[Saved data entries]
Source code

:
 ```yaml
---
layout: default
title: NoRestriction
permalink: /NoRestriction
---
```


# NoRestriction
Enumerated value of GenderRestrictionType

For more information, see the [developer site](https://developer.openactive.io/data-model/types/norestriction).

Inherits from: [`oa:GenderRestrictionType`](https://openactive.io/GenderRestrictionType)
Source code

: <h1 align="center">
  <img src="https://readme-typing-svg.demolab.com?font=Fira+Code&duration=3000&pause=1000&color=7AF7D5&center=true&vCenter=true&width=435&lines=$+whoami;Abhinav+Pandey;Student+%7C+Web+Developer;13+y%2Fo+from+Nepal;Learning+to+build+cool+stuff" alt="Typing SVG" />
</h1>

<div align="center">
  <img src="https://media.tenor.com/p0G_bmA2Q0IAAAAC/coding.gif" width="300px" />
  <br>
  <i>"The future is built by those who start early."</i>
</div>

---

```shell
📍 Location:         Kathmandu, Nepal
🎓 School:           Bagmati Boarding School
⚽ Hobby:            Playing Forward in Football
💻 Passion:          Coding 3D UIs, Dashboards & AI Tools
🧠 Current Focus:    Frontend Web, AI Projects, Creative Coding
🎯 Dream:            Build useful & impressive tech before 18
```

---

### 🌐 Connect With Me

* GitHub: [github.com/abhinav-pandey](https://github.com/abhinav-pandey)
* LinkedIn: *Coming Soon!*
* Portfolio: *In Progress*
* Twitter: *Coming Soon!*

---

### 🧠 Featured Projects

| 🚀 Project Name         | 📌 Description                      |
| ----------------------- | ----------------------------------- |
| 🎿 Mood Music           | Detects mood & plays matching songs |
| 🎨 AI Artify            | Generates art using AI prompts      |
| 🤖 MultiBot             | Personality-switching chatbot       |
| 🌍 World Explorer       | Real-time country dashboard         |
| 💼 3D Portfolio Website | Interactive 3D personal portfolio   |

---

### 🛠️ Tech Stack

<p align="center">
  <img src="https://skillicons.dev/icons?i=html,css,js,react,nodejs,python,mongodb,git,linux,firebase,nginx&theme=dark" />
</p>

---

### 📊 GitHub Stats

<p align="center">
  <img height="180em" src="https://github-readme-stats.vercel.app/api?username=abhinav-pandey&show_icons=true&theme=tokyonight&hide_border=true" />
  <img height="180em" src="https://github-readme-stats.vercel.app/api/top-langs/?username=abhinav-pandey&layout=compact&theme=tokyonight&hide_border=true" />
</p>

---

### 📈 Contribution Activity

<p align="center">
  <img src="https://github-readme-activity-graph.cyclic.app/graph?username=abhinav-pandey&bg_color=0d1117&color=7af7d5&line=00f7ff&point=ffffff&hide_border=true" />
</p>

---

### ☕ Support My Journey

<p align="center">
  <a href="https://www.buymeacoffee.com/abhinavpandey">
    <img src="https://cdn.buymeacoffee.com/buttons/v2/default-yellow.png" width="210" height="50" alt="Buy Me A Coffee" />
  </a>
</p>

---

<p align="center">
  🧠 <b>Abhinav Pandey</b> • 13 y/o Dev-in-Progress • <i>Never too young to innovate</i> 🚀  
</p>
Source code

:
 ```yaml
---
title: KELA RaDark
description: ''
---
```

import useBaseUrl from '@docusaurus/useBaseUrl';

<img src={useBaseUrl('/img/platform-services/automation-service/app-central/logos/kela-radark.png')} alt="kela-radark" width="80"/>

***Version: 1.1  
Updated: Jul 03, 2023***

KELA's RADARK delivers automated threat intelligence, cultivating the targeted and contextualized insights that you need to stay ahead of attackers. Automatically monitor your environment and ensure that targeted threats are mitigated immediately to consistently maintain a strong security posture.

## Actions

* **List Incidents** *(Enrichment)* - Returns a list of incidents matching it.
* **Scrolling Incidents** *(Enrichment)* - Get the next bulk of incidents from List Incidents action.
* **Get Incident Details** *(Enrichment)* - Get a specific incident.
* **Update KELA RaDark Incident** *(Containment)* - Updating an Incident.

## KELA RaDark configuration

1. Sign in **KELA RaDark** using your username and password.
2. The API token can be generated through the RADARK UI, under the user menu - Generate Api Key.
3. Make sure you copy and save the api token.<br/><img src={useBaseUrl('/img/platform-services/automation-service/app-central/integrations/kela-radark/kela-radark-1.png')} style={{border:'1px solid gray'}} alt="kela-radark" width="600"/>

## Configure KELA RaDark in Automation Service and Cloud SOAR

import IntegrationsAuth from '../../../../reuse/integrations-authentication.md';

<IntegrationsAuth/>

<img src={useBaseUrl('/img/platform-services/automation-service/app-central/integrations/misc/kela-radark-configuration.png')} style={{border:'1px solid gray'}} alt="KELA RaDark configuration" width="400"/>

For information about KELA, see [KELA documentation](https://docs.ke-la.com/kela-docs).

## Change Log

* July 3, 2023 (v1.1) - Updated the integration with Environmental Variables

* * *

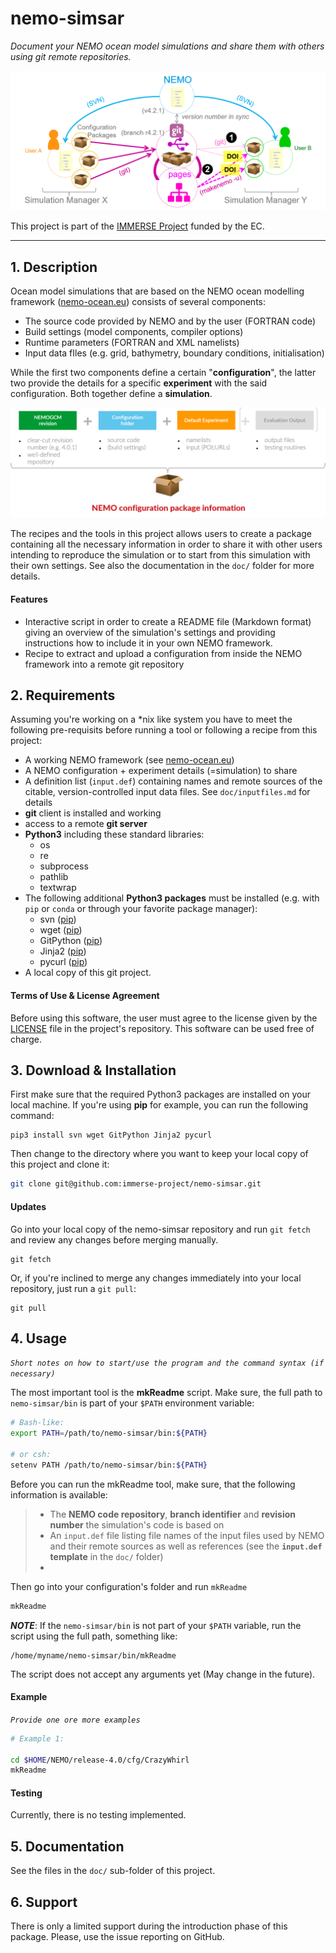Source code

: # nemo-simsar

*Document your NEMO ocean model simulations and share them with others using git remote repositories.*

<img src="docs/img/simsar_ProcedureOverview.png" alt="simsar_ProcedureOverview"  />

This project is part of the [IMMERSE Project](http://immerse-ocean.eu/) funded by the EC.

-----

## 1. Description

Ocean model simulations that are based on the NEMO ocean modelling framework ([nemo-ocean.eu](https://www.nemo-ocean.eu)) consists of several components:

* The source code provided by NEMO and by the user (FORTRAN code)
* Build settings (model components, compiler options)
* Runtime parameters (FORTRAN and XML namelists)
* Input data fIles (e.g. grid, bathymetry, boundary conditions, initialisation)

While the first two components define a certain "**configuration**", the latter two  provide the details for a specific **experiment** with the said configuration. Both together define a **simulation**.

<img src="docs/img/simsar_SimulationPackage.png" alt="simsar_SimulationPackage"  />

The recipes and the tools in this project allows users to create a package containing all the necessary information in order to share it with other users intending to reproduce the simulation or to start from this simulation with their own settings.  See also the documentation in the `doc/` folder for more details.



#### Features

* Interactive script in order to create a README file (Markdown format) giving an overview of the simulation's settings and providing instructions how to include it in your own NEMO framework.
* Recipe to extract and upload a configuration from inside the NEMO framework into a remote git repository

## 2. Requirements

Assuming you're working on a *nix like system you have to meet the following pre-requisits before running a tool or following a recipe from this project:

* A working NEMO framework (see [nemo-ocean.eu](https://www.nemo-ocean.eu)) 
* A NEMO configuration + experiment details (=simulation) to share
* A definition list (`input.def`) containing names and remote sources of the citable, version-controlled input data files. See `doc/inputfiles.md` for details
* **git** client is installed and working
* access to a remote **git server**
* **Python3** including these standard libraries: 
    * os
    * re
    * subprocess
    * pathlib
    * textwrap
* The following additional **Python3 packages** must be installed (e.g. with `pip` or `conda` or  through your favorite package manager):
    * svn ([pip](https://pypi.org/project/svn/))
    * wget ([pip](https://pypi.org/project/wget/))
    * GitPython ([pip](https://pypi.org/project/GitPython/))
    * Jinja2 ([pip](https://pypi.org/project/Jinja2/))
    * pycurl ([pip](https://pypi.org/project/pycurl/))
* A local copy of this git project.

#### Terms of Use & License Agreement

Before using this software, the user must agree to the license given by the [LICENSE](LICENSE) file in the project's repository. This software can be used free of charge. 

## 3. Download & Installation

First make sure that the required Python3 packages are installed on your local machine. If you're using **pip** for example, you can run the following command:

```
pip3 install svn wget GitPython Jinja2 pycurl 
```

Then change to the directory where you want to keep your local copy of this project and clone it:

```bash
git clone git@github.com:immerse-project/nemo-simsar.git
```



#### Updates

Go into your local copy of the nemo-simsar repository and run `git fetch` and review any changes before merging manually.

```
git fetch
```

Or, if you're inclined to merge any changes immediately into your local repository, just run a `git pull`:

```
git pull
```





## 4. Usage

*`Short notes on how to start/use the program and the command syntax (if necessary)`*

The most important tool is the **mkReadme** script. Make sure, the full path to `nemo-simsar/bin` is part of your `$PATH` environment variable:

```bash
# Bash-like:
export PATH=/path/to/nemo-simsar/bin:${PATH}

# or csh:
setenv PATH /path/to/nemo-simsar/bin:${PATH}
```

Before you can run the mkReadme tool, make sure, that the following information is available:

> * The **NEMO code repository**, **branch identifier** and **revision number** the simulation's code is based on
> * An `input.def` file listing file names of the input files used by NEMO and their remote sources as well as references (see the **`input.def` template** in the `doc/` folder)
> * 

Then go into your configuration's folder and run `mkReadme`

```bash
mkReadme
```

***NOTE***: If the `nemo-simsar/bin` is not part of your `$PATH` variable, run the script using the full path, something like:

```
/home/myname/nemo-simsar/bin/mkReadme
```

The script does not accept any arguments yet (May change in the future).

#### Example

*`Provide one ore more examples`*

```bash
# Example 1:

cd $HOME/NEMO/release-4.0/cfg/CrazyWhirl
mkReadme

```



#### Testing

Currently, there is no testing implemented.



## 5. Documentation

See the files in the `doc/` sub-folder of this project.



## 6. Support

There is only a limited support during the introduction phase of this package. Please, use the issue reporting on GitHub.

Task: Nothing but a number should be given: the count of lines above in which the word "sources" occurs.

Result: 2